[Collected data]
================================

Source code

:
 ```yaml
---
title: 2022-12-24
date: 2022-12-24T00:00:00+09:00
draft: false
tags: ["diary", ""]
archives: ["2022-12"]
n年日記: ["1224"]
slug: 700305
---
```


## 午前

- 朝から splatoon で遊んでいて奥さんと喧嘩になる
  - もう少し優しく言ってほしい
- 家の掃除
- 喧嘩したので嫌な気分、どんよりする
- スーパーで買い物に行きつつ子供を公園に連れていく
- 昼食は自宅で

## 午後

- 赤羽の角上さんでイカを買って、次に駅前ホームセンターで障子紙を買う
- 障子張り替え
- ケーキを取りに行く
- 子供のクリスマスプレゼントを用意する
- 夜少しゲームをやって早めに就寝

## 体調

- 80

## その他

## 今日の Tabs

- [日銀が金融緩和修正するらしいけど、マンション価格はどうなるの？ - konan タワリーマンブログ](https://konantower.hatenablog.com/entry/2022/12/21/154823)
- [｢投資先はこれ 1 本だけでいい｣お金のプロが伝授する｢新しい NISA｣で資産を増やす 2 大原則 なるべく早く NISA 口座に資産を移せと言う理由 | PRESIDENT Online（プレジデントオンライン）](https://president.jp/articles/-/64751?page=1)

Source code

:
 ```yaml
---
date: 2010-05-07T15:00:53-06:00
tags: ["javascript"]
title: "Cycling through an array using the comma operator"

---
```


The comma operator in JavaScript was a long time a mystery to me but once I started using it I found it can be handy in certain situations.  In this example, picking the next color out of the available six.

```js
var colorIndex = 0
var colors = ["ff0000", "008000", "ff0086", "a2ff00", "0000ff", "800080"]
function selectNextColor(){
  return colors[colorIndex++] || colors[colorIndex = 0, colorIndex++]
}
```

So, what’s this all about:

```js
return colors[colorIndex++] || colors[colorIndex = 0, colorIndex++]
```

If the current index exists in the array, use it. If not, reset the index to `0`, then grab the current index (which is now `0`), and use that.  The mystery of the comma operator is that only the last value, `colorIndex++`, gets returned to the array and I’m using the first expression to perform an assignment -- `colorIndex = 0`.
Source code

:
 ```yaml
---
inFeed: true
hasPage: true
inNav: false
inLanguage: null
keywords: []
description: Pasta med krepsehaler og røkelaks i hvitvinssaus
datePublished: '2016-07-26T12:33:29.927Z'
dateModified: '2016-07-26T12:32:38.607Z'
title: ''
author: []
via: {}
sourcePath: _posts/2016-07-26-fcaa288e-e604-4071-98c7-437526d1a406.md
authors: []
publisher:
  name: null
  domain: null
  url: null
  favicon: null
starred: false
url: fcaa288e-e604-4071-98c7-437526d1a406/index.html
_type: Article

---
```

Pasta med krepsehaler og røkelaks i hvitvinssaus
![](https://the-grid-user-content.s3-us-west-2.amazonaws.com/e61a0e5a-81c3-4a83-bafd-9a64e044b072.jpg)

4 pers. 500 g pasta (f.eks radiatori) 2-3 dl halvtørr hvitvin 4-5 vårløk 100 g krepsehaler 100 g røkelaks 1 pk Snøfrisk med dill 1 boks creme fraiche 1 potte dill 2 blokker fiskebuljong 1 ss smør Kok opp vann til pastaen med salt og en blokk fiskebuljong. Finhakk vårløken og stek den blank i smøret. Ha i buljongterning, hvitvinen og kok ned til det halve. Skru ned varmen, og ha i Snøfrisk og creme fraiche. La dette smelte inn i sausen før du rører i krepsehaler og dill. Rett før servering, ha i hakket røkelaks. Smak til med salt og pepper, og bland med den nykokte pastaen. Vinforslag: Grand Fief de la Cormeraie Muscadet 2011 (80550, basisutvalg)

================================

What is required
All of the data above needs to be transcribed verbatim.

Answer
Source code

:
 ```yaml
---
title: 2022-12-24
date: 2022-12-24T00:00:00+09:00
draft: false
tags: ["diary", ""]
archives: ["2022-12"]
n年日記: ["1224"]
slug: 700305
---
```


## 午前

- 朝から splatoon で遊んでいて奥さんと喧嘩になる
  - もう少し優しく言ってほしい
- 家の掃除
- 喧嘩したので嫌な気分、どんよりする
- スーパーで買い物に行きつつ子供を公園に連れていく
- 昼食は自宅で

## 午後

- 赤羽の角上さんでイカを買って、次に駅前ホームセンターで障子紙を買う
- 障子張り替え
- ケーキを取りに行く
- 子供のクリスマスプレゼントを用意する
- 夜少しゲームをやって早めに就寝

## 体調

- 80

## その他

## 今日の Tabs

- [日銀が金融緩和修正するらしいけど、マンション価格はどうなるの？ - konan タワリーマンブログ](https://konantower.hatenablog.com/entry/2022/12/21/154823)
- [｢投資先はこれ 1 本だけでいい｣お金のプロが伝授する｢新しい NISA｣で資産を増やす 2 大原則 なるべく早く NISA 口座に資産を移せと言う理由 | PRESIDENT Online（プレジデントオンライン）](https://president.jp/articles/-/64751?page=1)

Source code

:
 ```yaml
---
date: 2010-05-07T15:00:53-06:00
tags: ["javascript"]
title: "Cycling through an array using the comma operator"

---
```


The comma operator in JavaScript was a long time a mystery to me but once I started using it I found it can be handy in certain situations.  In this example, picking the next color out of the available six.

```js
var colorIndex = 0
var colors = ["ff0000", "008000", "ff0086", "a2ff00", "0000ff", "800080"]
function selectNextColor(){
  return colors[colorIndex++] || colors[colorIndex = 0, colorIndex++]
}
```

So, what’s this all about:

```js
return colors[colorIndex++] || colors[colorIndex = 0, colorIndex++]
```

If the current index exists in the array, use it. If not, reset the index to `0`, then grab the current index (which is now `0`), and use that.  The mystery of the comma operator is that only the last value, `colorIndex++`, gets returned to the array and I’m using the first expression to perform an assignment -- `colorIndex = 0`.
Source code

:
 ```yaml
---
inFeed: true
hasPage: true
inNav: false
inLanguage: null
keywords: []
description: Pasta med krepsehaler og røkelaks i hvitvinssaus
datePublished: '2016-07-26T12:33:29.927Z'
dateModified: '2016-07-26T12:32:38.607Z'
title: ''
author: []
via: {}
sourcePath: _posts/2016-07-26-fcaa288e-e604-4071-98c7-437526d1a406.md
authors: []
publisher:
  name: null
  domain: null
  url: null
  favicon: null
starred: false
url: fcaa288e-e604-4071-98c7-437526d1a406/index.html
_type: Article

---
```

Pasta med krepsehaler og røkelaks i hvitvinssaus
![](https://the-grid-user-content.s3-us-west-2.amazonaws.com/e61a0e5a-81c3-4a83-bafd-9a64e044b072.jpg)

4 pers. 500 g pasta (f.eks radiatori) 2-3 dl halvtørr hvitvin 4-5 vårløk 100 g krepsehaler 100 g røkelaks 1 pk Snøfrisk med dill 1 boks creme fraiche 1 potte dill 2 blokker fiskebuljong 1 ss smør Kok opp vann til pastaen med salt og en blokk fiskebuljong. Finhakk vårløken og stek den blank i smøret. Ha i buljongterning, hvitvinen og kok ned til det halve. Skru ned varmen, og ha i Snøfrisk og creme fraiche. La dette smelte inn i sausen før du rører i krepsehaler og dill. Rett før servering, ha i hakket røkelaks. Smak til med salt og pepper, og bland med den nykokte pastaen. Vinforslag: Grand Fief de la Cormeraie Muscadet 2011 (80550, basisutvalg)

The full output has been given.